Keywords: Discharge process, discharge summary, pareto analysis, turn-around time
|How to cite this article:|
Kumar J. A study of the causes of delay in patient discharge process in a large multi-speciality hospital with recommendations to improve the turn around time. QAI J Healthc Qual Patient Saf 2022;3:13-20
|How to cite this URL:|
Kumar J. A study of the causes of delay in patient discharge process in a large multi-speciality hospital with recommendations to improve the turn around time. QAI J Healthc Qual Patient Saf [serial online] 2022 [cited 2022 Dec 9];3:13-20. Available from: https://www.QAIJ.org/text.asp?2022/3/1/13/359802
| Introduction|| |
A hospital mainly provides two types of services being outpatient or inpatient services out of which the outpatient is a person who receives ambulatory care in the hospital, which do not require an overnight hospital stay. An inpatient is a person who has been admitted to a hospital for purposes of receiving inpatient hospital services Health Law Professional Series (2004). The inpatient in a hospital has to go through and experience three different stages. First is the admission next is intervention and the final stage is discharge. During a discharge of patient after a necessary intervention, a number of procedures have to take place by engaging various staff members and departments making the process complex. As per Mogly, discharge is a release of a hospitalize patient from the hospital by the admitting physician after providing necessary medical care for a period deemed necessary.” As per Sakharkar, “Discharge is a release of an admitted patient from the hospital. As per National Accreditation Board for Hospitals (NABH), “Discharge is a process by which a patient is shifted out from a hospital with all concerned medical summaries insurance stability. Discharge process is deemed to have started when the consultant formally approves discharge and ends with the patient leaving the clinical unit.” The admission and the discharge processes can act as bottlenecks in many of the hospitals and thus adversely affects the efficiency of the hospital (Davies and Macaulay). It is the very important indicator for quality of care and patient satisfaction. Delay in discharge of a patient also increases the pressure of beds in a hospital. Delay in discharge is bad for both hospital and patient. It increases the cost of a hospital and is depressing to a patient. Delay discharge also increases the exposure to hospital-acquired infection (P Hendy et al., 2012). Hence, effective strategies must be in place to solve this issue.

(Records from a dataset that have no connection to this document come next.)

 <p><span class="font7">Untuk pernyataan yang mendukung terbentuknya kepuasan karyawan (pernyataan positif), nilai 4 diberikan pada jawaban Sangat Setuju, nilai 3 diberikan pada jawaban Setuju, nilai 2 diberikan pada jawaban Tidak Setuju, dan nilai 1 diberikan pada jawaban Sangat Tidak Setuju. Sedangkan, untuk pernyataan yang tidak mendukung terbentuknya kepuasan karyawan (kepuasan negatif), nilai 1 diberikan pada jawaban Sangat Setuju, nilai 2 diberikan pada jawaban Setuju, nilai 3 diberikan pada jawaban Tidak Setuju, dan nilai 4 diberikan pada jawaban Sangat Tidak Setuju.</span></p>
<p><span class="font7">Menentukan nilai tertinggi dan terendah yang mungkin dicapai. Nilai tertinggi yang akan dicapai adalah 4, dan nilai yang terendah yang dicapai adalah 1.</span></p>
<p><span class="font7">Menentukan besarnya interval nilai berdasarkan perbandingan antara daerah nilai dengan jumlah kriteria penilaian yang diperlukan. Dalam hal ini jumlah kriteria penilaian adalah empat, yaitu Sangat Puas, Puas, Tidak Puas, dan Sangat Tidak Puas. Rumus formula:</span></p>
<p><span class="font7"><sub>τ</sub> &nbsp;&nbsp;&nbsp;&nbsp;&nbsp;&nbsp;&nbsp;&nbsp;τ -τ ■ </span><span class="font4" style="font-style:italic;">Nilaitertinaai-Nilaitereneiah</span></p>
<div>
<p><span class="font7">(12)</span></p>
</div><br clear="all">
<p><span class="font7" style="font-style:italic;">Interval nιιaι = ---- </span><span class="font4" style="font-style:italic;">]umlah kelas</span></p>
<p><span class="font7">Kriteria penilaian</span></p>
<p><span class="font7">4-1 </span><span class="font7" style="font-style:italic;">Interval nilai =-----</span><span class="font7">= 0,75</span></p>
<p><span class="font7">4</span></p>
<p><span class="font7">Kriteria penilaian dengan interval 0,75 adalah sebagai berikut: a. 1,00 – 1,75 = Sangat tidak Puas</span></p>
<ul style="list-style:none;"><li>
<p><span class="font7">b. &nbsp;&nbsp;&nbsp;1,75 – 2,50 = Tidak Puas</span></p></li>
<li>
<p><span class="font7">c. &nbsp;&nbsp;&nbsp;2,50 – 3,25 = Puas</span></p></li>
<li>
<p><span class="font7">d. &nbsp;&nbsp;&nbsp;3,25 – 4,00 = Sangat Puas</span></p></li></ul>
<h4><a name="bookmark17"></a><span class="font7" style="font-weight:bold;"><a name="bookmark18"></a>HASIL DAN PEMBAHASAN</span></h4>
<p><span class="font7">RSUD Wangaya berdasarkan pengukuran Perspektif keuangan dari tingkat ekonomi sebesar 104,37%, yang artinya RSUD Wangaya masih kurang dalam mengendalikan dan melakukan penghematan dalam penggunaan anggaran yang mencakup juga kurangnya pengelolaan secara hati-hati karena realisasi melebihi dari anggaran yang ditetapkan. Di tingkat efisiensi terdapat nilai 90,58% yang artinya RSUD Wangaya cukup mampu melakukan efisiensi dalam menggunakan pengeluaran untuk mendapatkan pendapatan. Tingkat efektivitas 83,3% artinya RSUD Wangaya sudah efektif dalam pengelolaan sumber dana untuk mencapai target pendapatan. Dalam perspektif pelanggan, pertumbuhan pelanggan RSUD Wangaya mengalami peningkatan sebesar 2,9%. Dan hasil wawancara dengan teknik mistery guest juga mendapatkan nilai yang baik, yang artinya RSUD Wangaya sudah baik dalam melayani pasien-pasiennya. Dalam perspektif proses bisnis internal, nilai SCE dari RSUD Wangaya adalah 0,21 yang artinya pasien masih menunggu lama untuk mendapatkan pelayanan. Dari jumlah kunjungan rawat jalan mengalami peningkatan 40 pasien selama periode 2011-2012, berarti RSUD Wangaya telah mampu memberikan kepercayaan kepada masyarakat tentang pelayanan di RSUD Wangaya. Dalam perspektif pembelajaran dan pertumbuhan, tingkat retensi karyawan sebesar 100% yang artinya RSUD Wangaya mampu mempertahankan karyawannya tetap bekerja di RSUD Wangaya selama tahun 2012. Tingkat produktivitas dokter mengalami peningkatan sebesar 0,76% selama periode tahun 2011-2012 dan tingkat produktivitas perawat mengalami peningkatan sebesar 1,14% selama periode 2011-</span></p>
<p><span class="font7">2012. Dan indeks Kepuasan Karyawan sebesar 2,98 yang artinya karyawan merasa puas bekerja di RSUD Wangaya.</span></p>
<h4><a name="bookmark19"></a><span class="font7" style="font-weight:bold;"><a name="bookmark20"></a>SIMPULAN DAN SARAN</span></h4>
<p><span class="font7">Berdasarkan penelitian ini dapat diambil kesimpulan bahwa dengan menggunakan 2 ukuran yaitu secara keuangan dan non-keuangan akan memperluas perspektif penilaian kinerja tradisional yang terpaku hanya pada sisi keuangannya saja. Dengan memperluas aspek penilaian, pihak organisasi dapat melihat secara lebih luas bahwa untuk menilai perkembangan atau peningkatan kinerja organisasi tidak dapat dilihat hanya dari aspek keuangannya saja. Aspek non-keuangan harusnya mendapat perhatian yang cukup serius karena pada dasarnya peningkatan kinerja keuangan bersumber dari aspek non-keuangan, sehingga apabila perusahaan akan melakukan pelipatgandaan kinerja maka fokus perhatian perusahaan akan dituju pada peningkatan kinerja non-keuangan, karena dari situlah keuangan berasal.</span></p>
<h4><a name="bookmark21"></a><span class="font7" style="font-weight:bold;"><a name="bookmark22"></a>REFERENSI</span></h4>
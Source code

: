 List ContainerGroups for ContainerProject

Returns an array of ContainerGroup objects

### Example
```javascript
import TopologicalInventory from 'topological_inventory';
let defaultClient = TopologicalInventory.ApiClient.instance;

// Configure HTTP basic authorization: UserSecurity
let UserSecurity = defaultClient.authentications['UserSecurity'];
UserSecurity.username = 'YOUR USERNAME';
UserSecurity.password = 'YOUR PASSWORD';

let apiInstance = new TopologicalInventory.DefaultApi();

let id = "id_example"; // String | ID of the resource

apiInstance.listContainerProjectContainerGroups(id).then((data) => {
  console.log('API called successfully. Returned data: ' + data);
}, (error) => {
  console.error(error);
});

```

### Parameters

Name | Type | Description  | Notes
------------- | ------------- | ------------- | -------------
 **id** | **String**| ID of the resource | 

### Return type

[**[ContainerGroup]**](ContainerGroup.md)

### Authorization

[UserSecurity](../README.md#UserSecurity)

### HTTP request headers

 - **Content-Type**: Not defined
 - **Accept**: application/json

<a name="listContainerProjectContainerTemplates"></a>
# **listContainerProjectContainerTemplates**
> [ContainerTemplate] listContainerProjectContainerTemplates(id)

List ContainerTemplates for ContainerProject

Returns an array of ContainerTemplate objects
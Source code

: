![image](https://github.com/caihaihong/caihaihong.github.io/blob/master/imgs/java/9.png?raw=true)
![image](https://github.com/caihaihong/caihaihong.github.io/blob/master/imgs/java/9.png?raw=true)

Discharge involves the medical instructions that the patient will need to fully recover. However, one of the primary factors that affect the operational efficiency is the delay in discharge process. As per the Attunelive, the average time taken for the discharge of patients in most of the hospitals is in the order of 5–6 h. The delays seem inevitable at the time of discharge; they are a direct result of poor bed management, lack of proper coordination between the medical staff as well as lack of efficient planning from the time of patient admission.
In the late 1940s, Romanian-born American engineer and management consultant, Joseph M. Juran suggested the principle and named it after Italian economist Vilfredo Pareto, who observed that 80% of income in Italy went to 20% of the population. Pareto later carried out surveys in some other countries and found to his surprise that a similar distribution applied.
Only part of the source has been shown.